Wilcox v. Conway

115 Mass. 561 | Mass. | 1874

Ames, J.

In order to maintain an action of trespass quare clausum it should be alleged and proved that the defendant forcibly broke and entered the plaintiff’s close. But the omission of the word “ forcibly ” is a defect which might be cured by an amendment. It is true that in a trial before a justice of the peace a defendant may plead orally, but in order to avail himself of a merely formal defect in the plaintiff’s declaration, he should in some manner make such defect a specific ground of objection. It does not appear that this particular omission was brought to the attention of the court at the trial, and it is too late to take the objection now for the first time.

In each of these actions, the declaration charges trespasses committed on divers days and times between certain dates, and a portion of the time described in one of them is included in the other.

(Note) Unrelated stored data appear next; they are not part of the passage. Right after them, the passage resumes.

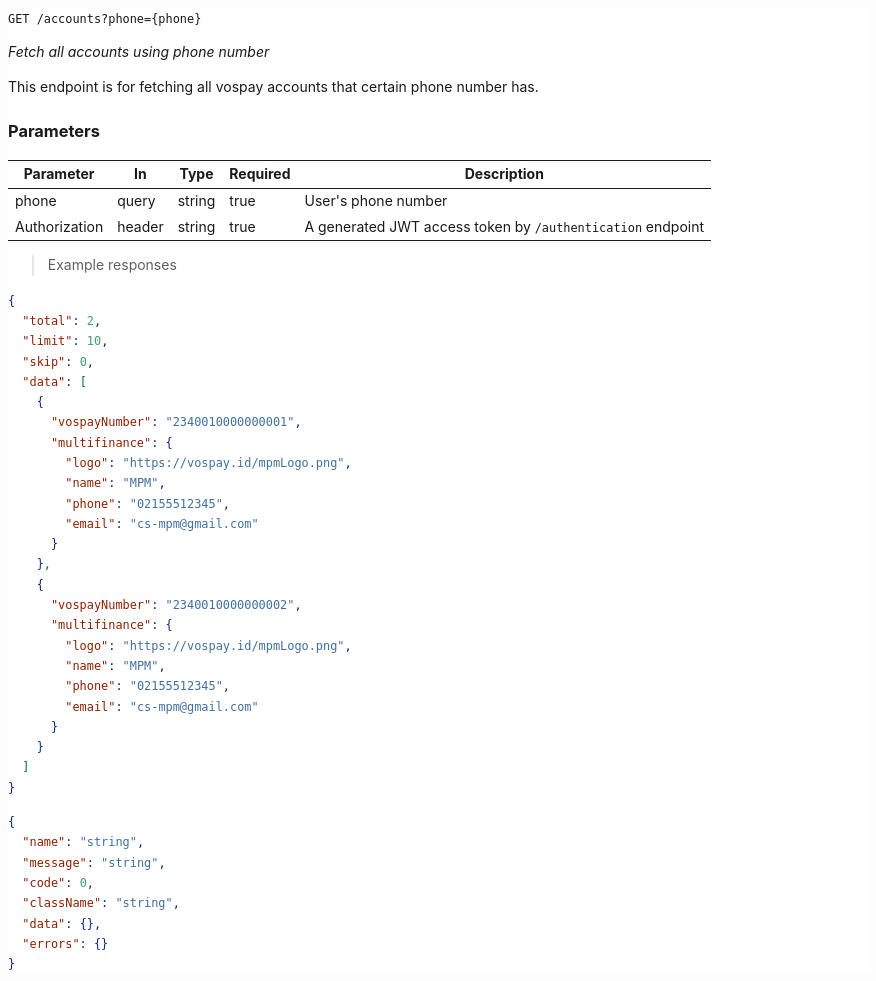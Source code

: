 `GET /accounts?phone={phone}`

*Fetch all accounts using phone number*

This endpoint is for fetching all vospay accounts that certain phone number has.

<h3 id="fetchAccountListByPhone-parameters">Parameters</h3>

|Parameter|In|Type|Required|Description|
|---|---|---|---|---|
|phone|query|string|true|User's phone number|
|Authorization|header|string|true|A generated JWT access token by `/authentication` endpoint|

> Example responses

```json
{
  "total": 2,
  "limit": 10,
  "skip": 0,
  "data": [
    {
      "vospayNumber": "2340010000000001",
      "multifinance": {
        "logo": "https://vospay.id/mpmLogo.png",
        "name": "MPM",
        "phone": "02155512345",
        "email": "cs-mpm@gmail.com"
      }
    },
    {
      "vospayNumber": "2340010000000002",
      "multifinance": {
        "logo": "https://vospay.id/mpmLogo.png",
        "name": "MPM",
        "phone": "02155512345",
        "email": "cs-mpm@gmail.com"
      }
    }
  ]
}
```

```json
{
  "name": "string",
  "message": "string",
  "code": 0,
  "className": "string",
  "data": {},
  "errors": {}
}
```
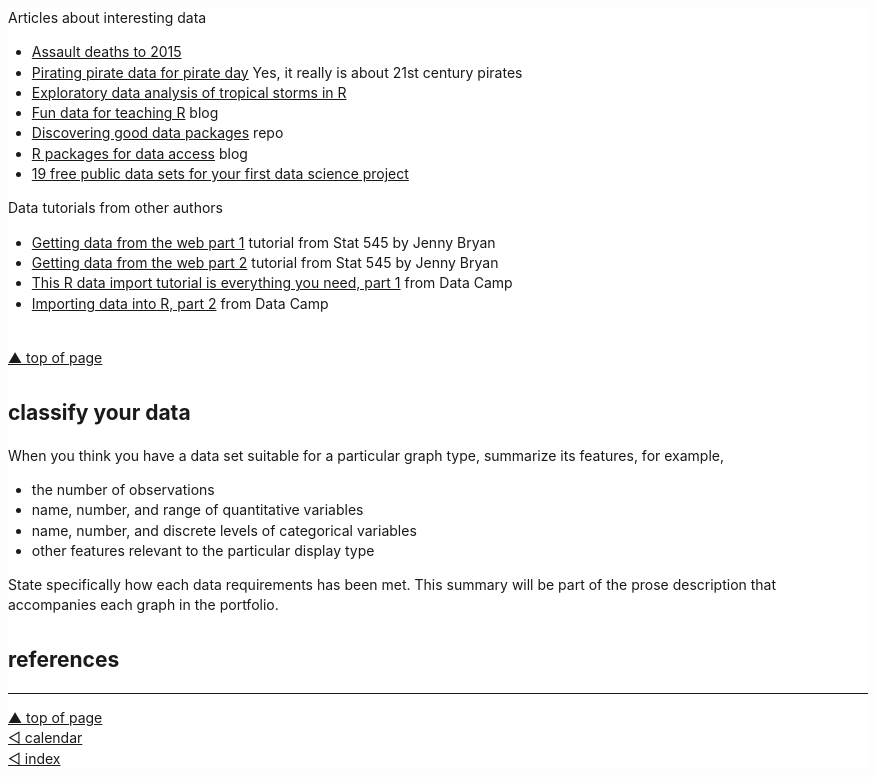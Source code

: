 Articles about interesting data

  - [Assault deaths
    to 2015](https://kieranhealy.org/blog/archives/2017/10/02/assault-deaths-to-2015/)
  - [Pirating pirate data for pirate
    day](http://blog.revolutionanalytics.com/2017/09/pirating-pirate-data-for-pirate-day.html)
    Yes, it really is about 21st century pirates
  - [Exploratory data analysis of tropical storms in
    R](https://www.stoltzmaniac.com/exploratory-data-analysis-of-tropical-storms-in-r/)
  - [Fun data for teaching
    R](https://bartomeuslab.com/2016/01/21/fun-data-for-teaching-r/)
    blog  
  - [Discovering good data
    packages](https://ropenscilabs.github.io/data-packages/) repo  
  - [R packages for data
    access](http://blog.revolutionanalytics.com/2016/08/r-packages-data-access.html)
    blog  
  - [19 free public data sets for your first data science
    project](https://www.springboard.com/blog/free-public-data-sets-data-science-project/)

Data tutorials from other authors

  - [Getting data from the web
    part 1](https://github.com/STAT545-UBC/STAT545-UBC.github.io/blob/master/webdata02_activity.md)
    tutorial from Stat 545 by Jenny Bryan  
  - [Getting data from the web
    part 2](https://github.com/STAT545-UBC/STAT545-UBC.github.io/blob/master/webdata03_activity.md)
    tutorial from Stat 545 by Jenny Bryan  
  - [This R data import tutorial is everything you need,
    part 1](https://www.datacamp.com/community/tutorials/r-data-import-tutorial/#gs.DdZtwPI)
    from Data Camp  
  - [Importing data into R,
    part 2](https://www.datacamp.com/community/tutorials/importing-data-r-part-two#gs.uCsWBZE)
    from Data Camp

<br> <a href="#top">▲ top of page</a>

## classify your data

When you think you have a data set suitable for a particular graph type,
summarize its features, for example,

  - the number of observations
  - name, number, and range of quantitative variables  
  - name, number, and discrete levels of categorical variables
  - other features relevant to the particular display type

State specifically how each data requirements has been met. This summary
will be part of the prose description that accompanies each graph in the
portfolio.

## references

<div id="refs">

</div>

***
<a href="#top">&#9650; top of page</a>    
[&#9665; calendar](../README.md#calendar)    
[&#9665; index](../README.md#index)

There is no legal presumption that both declarations refer to the same trespasses. They are sufficiently identified and distinguished from each other by the evidence that one was the act of one defendant alone, and the other the joint act of the same defendant and two others, besides being distinct in point of time. If they were separate and distinct acts, both actions might well be maintained.

In the bill of exceptions we find no evidence tending to show acquiescence on the part of the plaintiff in the acts of the other party, and therefore the instruction requested in relation to the effect of such acquiescence was properly refused.

Exceptions overruled.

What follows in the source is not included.